## [Problem]
Nothing but the lines below from the one that contains "ensure connectivity on a typical street $H$, and" through the one that contains "consisting of the" should be retyped, exactly and including both ends. Do not include pictures.

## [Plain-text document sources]
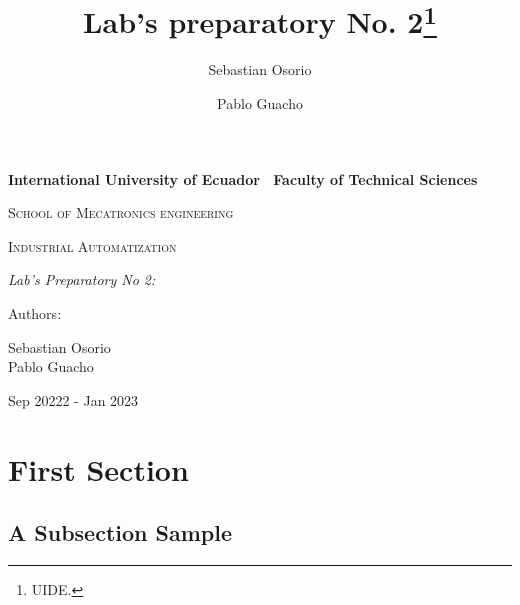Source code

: \documentclass[runningheads]{llncs}
\begin{document}
\begin{titlepage}
\centering
{\bfseries\LARGE International University of Ecuador \ 
Faculty of Technical Sciences  \par}
\vspace{1cm}
{\scshape\Large School of Mecatronics engineering \par}
\vspace{3cm}
{\scshape\Huge Industrial Automatization \par}
\vspace{3cm}
{\itshape\Large Lab's Preparatory No 2:  \par}
\vfill
{\Large Authors: \par}
{\Large Sebastian Osorio \\ Pablo Guacho \par}
\vfill
{\Large Sep 20222 - Jan 2023 \par}
\end{titlepage}
\newpage
\title{Lab's preparatory No. 2\thanks{UIDE.}}
%
\author{Sebastian Osorio \and Pablo Guacho}



\maketitle

\section{First Section}
\subsection{A Subsection Sample}

% 
% 
\end{document}
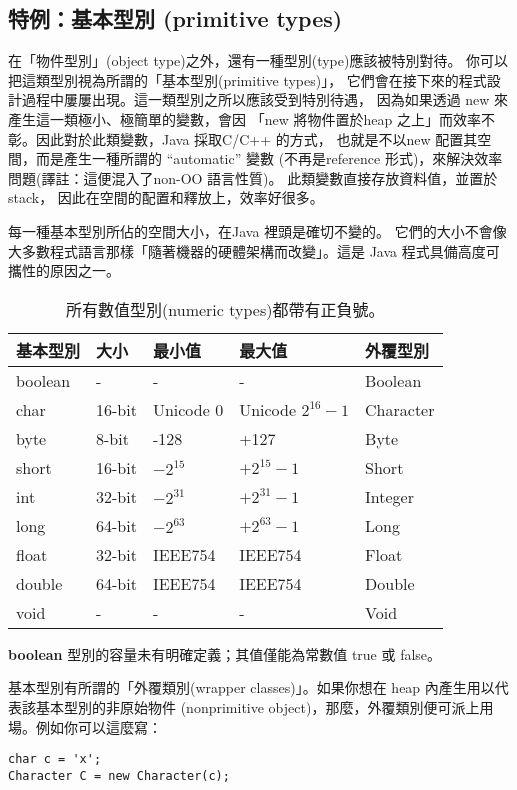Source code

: \subsection{特例：基本型別 (primitive types)}
在「物件型別」(object type)之外，還有一種型別(type)應該被特別對待。
你可以把這類型別視為所謂的「基本型別(primitive types)」，
它們會在接下來的程式設計過程中屢屢出現。這一類型別之所以應該受到特別待遇，
因為如果透過 new 來產生這一類極小、極簡單的變數，會因
「new 將物件置於heap 之上」而效率不彰。因此對於此類變數，Java 採取C/C++ 的方式，
也就是不以new 配置其空間，而是產生一種所謂的 ``automatic'' 變數
(不再是reference 形式)，來解決效率問題(譯註：這便混入了non-OO 語言性質)。
此類變數直接存放資料值，並置於stack， 因此在空間的配置和釋放上，效率好很多。

每一種基本型別所佔的空間大小，在Java 裡頭是確切不變的。
它們的大小不會像大多數程式語言那樣「隨著機器的硬體架構而改變」。這是
Java 程式具備高度可攜性的原因之一。

\bigskip
\begin{table}[htbp]
\center
\begin{tabular}{lllll}
\toprule
基本型別 & 大小 & 最小值 & 最大值 & 外覆型別\\
\midrule
boolean & - & - & - & Boolean\\
\midrule
char & 16-bit & Unicode 0 & Unicode $2^{16}-1$ & Character \\
\midrule
byte & 8-bit & -128 & +127 & Byte \\
\midrule
short & 16-bit & $-2^{15}$ & $+2^{15}-1$ & Short \\
\midrule
int & 32-bit & $-2^{31}$ & $+2^{31}-1$ & Integer \\
\midrule
long & 64-bit & $-2^{63}$ & $+2^{63}-1$ & Long \\
\midrule
float & 32-bit & IEEE754 & IEEE754 & Float \\
\midrule
double & 64-bit & IEEE754 & IEEE754 & Double\\
\midrule
void & - & - & - & Void\\
\bottomrule
\end{tabular}
\caption{所有數值型別(numeric types)都帶有正負號。}
\end{table}

\textbf{boolean}
型別的容量未有明確定義；其值僅能為常數值 true 或 false。

基本型別有所謂的「外覆類別(wrapper classes)」。如果你想在
heap 內產生用以代表該基本型別的非原始物件
(nonprimitive object)，那麼，外覆類別便可派上用場。例如你可以這麼寫：
\begin{Verbatim}[frame=single]
char c = 'x';
Character C = new Character(c);
\end{Verbatim}

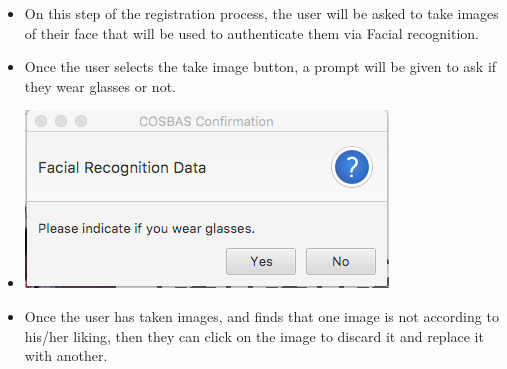 \begin{itemize}
\begin{itemize}
\begin{itemize}
					\item On this step of the registration process, the user will be asked to take images of their face that will be used to authenticate them via Facial recognition.
					\item Once the user selects the take image button, a prompt will be given to ask if they wear glasses or not.
					\item \includegraphics[width=\linewidth]{images/Screenshots/Registration/Reg_Glasses.png}
					\item Once the user has taken images, and finds that one image is not according to his/her liking, then they can click on the image to discard it and replace it with another.
				\end{itemize}
				

\end{itemize}
\end{itemize}
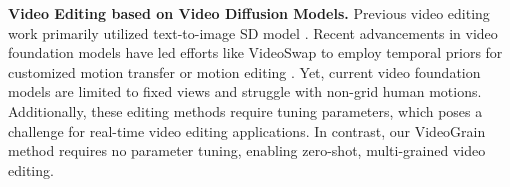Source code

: \noindent\textbf{Video Editing based on Video Diffusion Models.}
Previous video editing work primarily utilized text-to-image SD model \citep{rombach2022high}. 
Recent advancements in video foundation models \citep{yu2023magvit, guo2023animatediff, wang2023modelscope, yang2024cogvideox} have led efforts like VideoSwap \citep{gu2023videoswap} to employ temporal priors for customized motion transfer or motion editing \citep{mou2025revideo}.
Yet, current video foundation models are limited to fixed views and struggle with non-grid human motions. Additionally, these editing methods require tuning parameters, which poses a challenge for real-time video editing applications. In contrast, our VideoGrain method requires no parameter tuning, enabling zero-shot, multi-grained video editing.

\iffalse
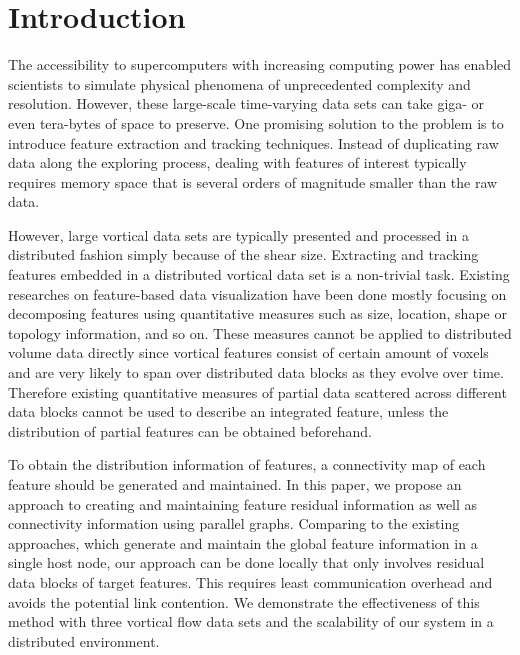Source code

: \documentclass[10pt, conference, compsocconf]{IEEEtran}
\begin{document}
%
\IEEEpeerreviewmaketitle

\section{Introduction}
The accessibility to supercomputers with increasing computing power has enabled scientists to simulate physical phenomena of unprecedented complexity and resolution. However, these large-scale time-varying data sets can take giga- or even tera-bytes of space to preserve. One promising solution to the problem is to introduce feature extraction and tracking techniques. Instead of duplicating raw data along the exploring process, dealing with features of interest typically requires memory space that is several orders of magnitude smaller than the raw data.

However, large vortical data sets are typically presented and processed in a distributed fashion simply because of the shear size. Extracting and tracking features embedded in a distributed vortical data set is a non-trivial task. Existing researches on feature-based data visualization have been done mostly focusing on decomposing features using quantitative measures such as size, location, shape or topology information, and so on. These measures cannot be applied to distributed volume data directly since vortical features consist of certain amount of voxels and are very likely to span over distributed data blocks as they evolve over time. Therefore existing quantitative measures of partial data scattered across different data blocks cannot be used to describe an integrated feature, unless the distribution of partial features can be obtained beforehand.

To obtain the distribution information of features, a connectivity map of each feature should be generated and maintained. In this paper, we propose an approach to creating and maintaining feature residual information as well as connectivity information using parallel graphs. Comparing to the existing approaches, which generate and maintain the global feature information in a single host node, our approach can be done locally that only involves residual data blocks of target features. This requires least communication overhead and avoids the potential link contention. We demonstrate the effectiveness of this method with three vortical flow data sets and the scalability of our system in a distributed environment.
\end{document}
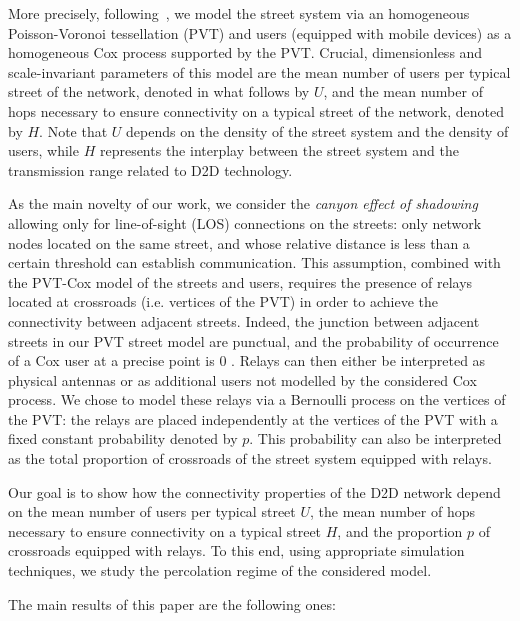 \documentclass[conference]{IEEEtran}
\begin{document}
\noindent More precisely, following~\cite{cali2018percolation}, we model the street system via an  homogeneous  Poisson-Voronoi
tessellation (PVT) and  users (equipped with mobile devices) as a
homogeneous Cox process supported by the PVT. Crucial,
dimensionless and scale-invariant parameters of this model are the mean number of users per
typical street of the network,  denoted in what follows by $U$, 
and the mean number of hops necessary to
ensure connectivity on a typical street of the network, denoted
by $H$. Note that $U$ depends on the density of the street system and the density of users,
while $H$ represents the interplay between the street system 
and the transmission range related to D2D technology.

As the main novelty of our work, we consider  the {\em canyon effect
  of shadowing}  allowing  only for  line-of-sight (LOS) connections
on the streets: only network nodes located on
the  same street, and whose relative distance is less than a certain
threshold can establish communication.
This assumption, combined
with the PVT-Cox  model of the streets and users, requires the presence of relays located
at crossroads (i.e. vertices of the PVT) in order to achieve the connectivity between adjacent
streets. Indeed, the junction between adjacent streets in our PVT street model are punctual, and the probability of occurrence of a Cox user at a precise point is 0 \cite[Section 5.2]{chiu_stochastic_2013}. Relays can then either be interpreted as physical antennas or as additional users not modelled by the considered Cox process.
We chose to model these relays via a Bernoulli process \cite[Section 2.2]{chiu_stochastic_2013}
on the vertices of the PVT: the relays are placed independently at 
the vertices  of the PVT with a fixed constant probability denoted
by $p$. This probability can also be interpreted as the total proportion of crossroads of the street system equipped with relays. 

Our goal is to show how  the  connectivity properties of the D2D network
depend on  the mean number of users per
typical street $U$, the mean number of hops necessary to
ensure connectivity on a typical street $H$, and the  proportion $p$ of
crossroads equipped with relays. 
To this end, using appropriate simulation techniques,  we study  the  percolation regime of the considered
model. 



The main results of this paper are the following ones:
\end{document}
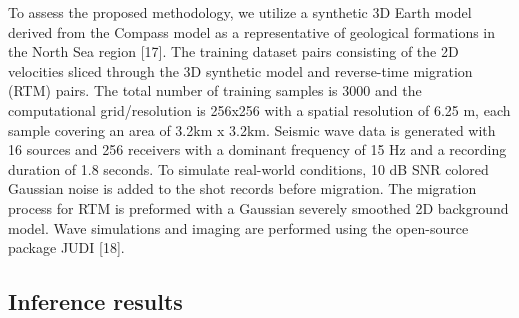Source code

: \documentclass[
]{article}
\begin{document}
To assess the proposed methodology, we utilize a synthetic 3D Earth
model derived from the Compass model as a representative of geological
formations in the North Sea region {[}17{]}. The training dataset pairs
consisting of the 2D velocities sliced through the 3D synthetic model
and reverse-time migration (RTM) pairs. The total number of training
samples is 3000 and the computational grid/resolution is 256x256 with a
spatial resolution of 6.25 m, each sample covering an area of 3.2km x
3.2km. Seismic wave data is generated with 16 sources and 256 receivers
with a dominant frequency of 15 Hz and a recording duration of 1.8
seconds. To simulate real-world conditions, 10 dB SNR colored Gaussian
noise is added to the shot records before migration. The migration
process for RTM is preformed with a Gaussian severely smoothed 2D
background model. Wave simulations and imaging are performed using the
open-source package JUDI {[}18{]}.

\subsection{Inference results}\label{inference-results}
\end{document}

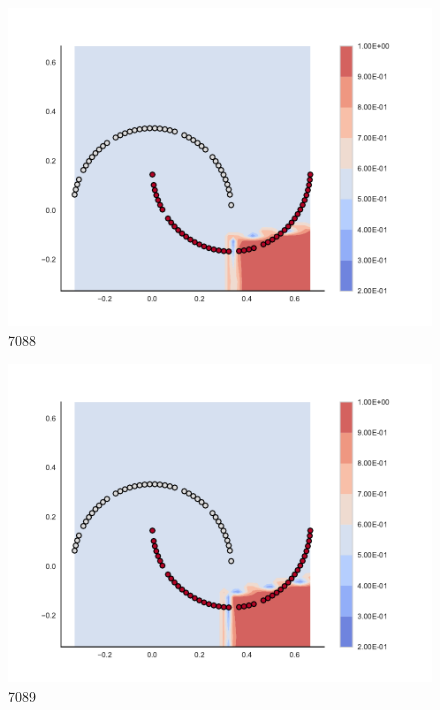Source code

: \begin{subfigure}[b]{0.09\textwidth}
    \includegraphics[clip, trim=2.35cm 1.75cm 4.5cm 0cm,width=\textwidth]{img/convergence/7088.pdf}
    \caption{7088}
    \label{fig:convergence_7088}
\end{subfigure}
%
\begin{subfigure}[b]{0.09\textwidth}
    \includegraphics[clip, trim=2.35cm 1.75cm 4.5cm 0cm,width=\textwidth]{img/convergence/7089.pdf}
    \caption{7089}
    \label{fig:convergence_7089}
\end{subfigure}
%
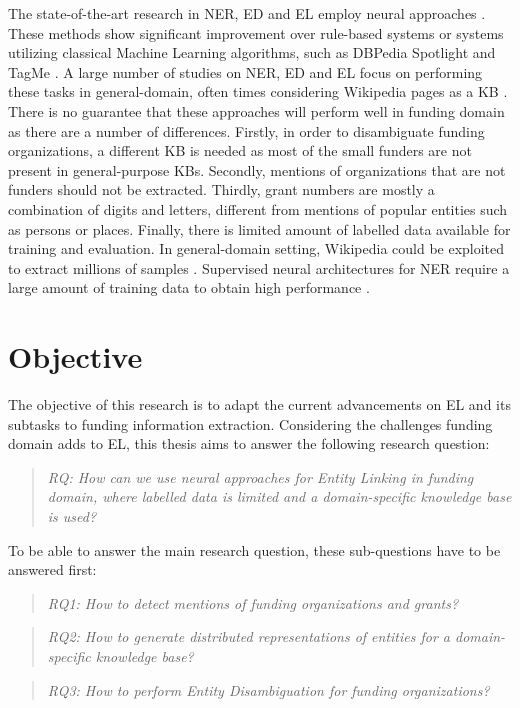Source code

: \documentclass{report}
\theoremstyle{definition}
\theoremstyle{remark}
\begin{document}
The state-of-the-art research in NER, ED and EL employ neural approaches \cite{REL,LUKE,mulang}. These methods show significant improvement over rule-based systems or systems utilizing classical Machine Learning algorithms, such as DBPedia Spotlight \cite{dbpediaspotlight} and TagMe \cite{tagme}. A large number of studies on NER, ED and EL focus on performing these tasks in general-domain, often times considering Wikipedia pages as a KB \cite{nlpnotes}. There is no guarantee that these approaches will perform well in funding domain as there are a number of differences. Firstly, in order to disambiguate funding organizations, a different KB is needed as most of the small funders are not present in general-purpose KBs. Secondly, mentions of organizations that are not funders should not be extracted. Thirdly, grant numbers are mostly a combination of digits and letters, different from mentions of popular entities such as persons or places. Finally, there is limited amount of labelled data available for training and evaluation. In general-domain setting, Wikipedia could be exploited to extract millions of samples \cite{bunescu-pasca-2006-using}. Supervised neural architectures for NER require a large amount of training data to obtain high performance \cite{NERsurvey}. 

\section{Objective}

The objective of this research is to adapt the current advancements on EL and its subtasks to funding information extraction. Considering the challenges funding domain adds to EL, this thesis aims to answer the following research question:

\begin{quote}\emph{RQ: How can we use neural approaches for Entity Linking in funding domain, where labelled data is limited and a domain-specific knowledge base is used?}\end{quote}

\noindent To be able to answer the main research question, these sub-questions have to be answered first:

\begin{quote}\emph{RQ1: How to detect mentions of funding organizations and grants?}\end{quote}
\begin{quote}\emph{RQ2: How to generate distributed representations of entities for a domain-specific knowledge base?}\end{quote}
\begin{quote}\emph{RQ3: How to perform Entity Disambiguation for funding organizations?}\end{quote}
\end{document}
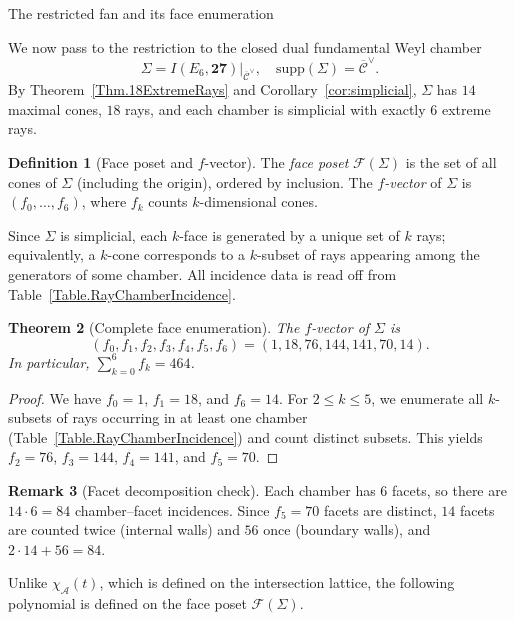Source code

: \documentclass[11pt,english]{amsart}
\makeatletter
\def\subsection{\@startsection{subsection}{2}%
  \z@{.5\linespacing\@plus.7\linespacing}{-.5em}%
  {\normalfont\bfseries}}
\numberwithin{equation}{section}
\theoremstyle{plain}
\theoremstyle{plain}%
\newtheorem{thm}{Theorem}[section]
\theoremstyle{definition}
\newtheorem{defn}[thm]{Definition}
\newtheorem{rem}[thm]{Remark}
\makeatother
\begin{document}
\subsection{The restricted fan and its face enumeration}

We now pass to the restriction to the closed dual fundamental Weyl chamber
\[
\Sigma
=I(E_6,\mathbf{27})\big|_{\overline{\mathcal C}^\vee}, \quad \mathrm{supp}(\Sigma)=\overline{\mathcal C}^\vee.
\]
By Theorem~\ref{Thm.18ExtremeRays} and Corollary~\ref{cor:simplicial}, \(\Sigma\) has \(14\) maximal cones,
\(18\) rays, and each chamber is simplicial with exactly \(6\) extreme rays.

\begin{defn}[Face poset and \(f\)-vector]
The \emph{face poset} \(\mathcal F(\Sigma)\) is the set of all cones of \(\Sigma\) (including the origin), ordered by inclusion.
The \emph{\(f\)-vector} of \(\Sigma\) is \((f_0,\ldots,f_6)\), where \(f_k\) counts \(k\)-dimensional cones.
\end{defn}

Since \(\Sigma\) is simplicial, each \(k\)-face is generated by a unique set of \(k\) rays;
equivalently, a \(k\)-cone corresponds to a \(k\)-subset of rays appearing among the generators of some chamber.
All incidence data is read off from Table~\ref{Table.RayChamberIncidence}.

\begin{thm}[Complete face enumeration]\label{thm:f-vector-restricted}
The \(f\)-vector of \(\Sigma\) is
\[
(f_0,f_1,f_2,f_3,f_4,f_5,f_6)=(1,18,76,144,141,70,14).
\]
In particular, \(\sum_{k=0}^6 f_k=464\).
\end{thm}

\begin{proof}
We have \(f_0=1\), \(f_1=18\), and \(f_6=14\).
For \(2\le k\le 5\), we enumerate all \(k\)-subsets of rays occurring in at least one chamber
(Table~\ref{Table.RayChamberIncidence}) and count distinct subsets.
This yields \(f_2=76\), \(f_3=144\), \(f_4=141\), and \(f_5=70\).
\end{proof}


\begin{rem}[Facet decomposition check]
Each chamber has \(6\) facets, so there are \(14\cdot 6=84\) chamber–facet incidences.
Since \(f_5=70\) facets are distinct, \(14\) facets are counted twice (internal walls) and \(56\) once (boundary walls),
and \(2\cdot 14+56=84\).
\end{rem}


Unlike \(\chi_{\mathcal A}(t)\), which is defined on the intersection lattice,
the following polynomial is defined on the face poset \(\mathcal F(\Sigma)\).
\end{document}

## [Answer section]
ensure connectivity on a typical street $H$, and the  proportion $p$ of
crossroads equipped with relays. 
To this end, using appropriate simulation techniques,  we study  the  percolation regime of the considered
model. 



The main results of this paper are the following ones:
\end{document}
Source code

: \documentclass[
]{article}
\begin{document}
To assess the proposed methodology, we utilize a synthetic 3D Earth
model derived from the Compass model as a representative of geological
formations in the North Sea region {[}17{]}. The training dataset pairs
consisting of the 2D velocities sliced through the 3D synthetic model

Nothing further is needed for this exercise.